(RECORDS SHOWN Opens)

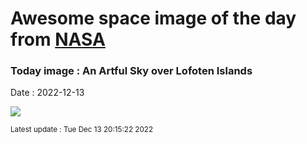 
# Awesome space image of the day from [NASA](https://api.nasa.gov/)

### Today image : An Artful Sky over Lofoten Islands
Date : 2022-12-13

![](https://apod.nasa.gov/apod/image/2212/SkyArt_Cobianchi_1024.jpg)

<small>Latest update : Tue Dec 13 20:15:22 2022</small>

(RECORDS SHOWN Closes)

WHAT IS REQUIRED
Search the data for "https". Copy every matching line.

RESULT BELOW
# Awesome space image of the day from [NASA](https://api.nasa.gov/)
![](https://apod.nasa.gov/apod/image/2212/SkyArt_Cobianchi_1024.jpg)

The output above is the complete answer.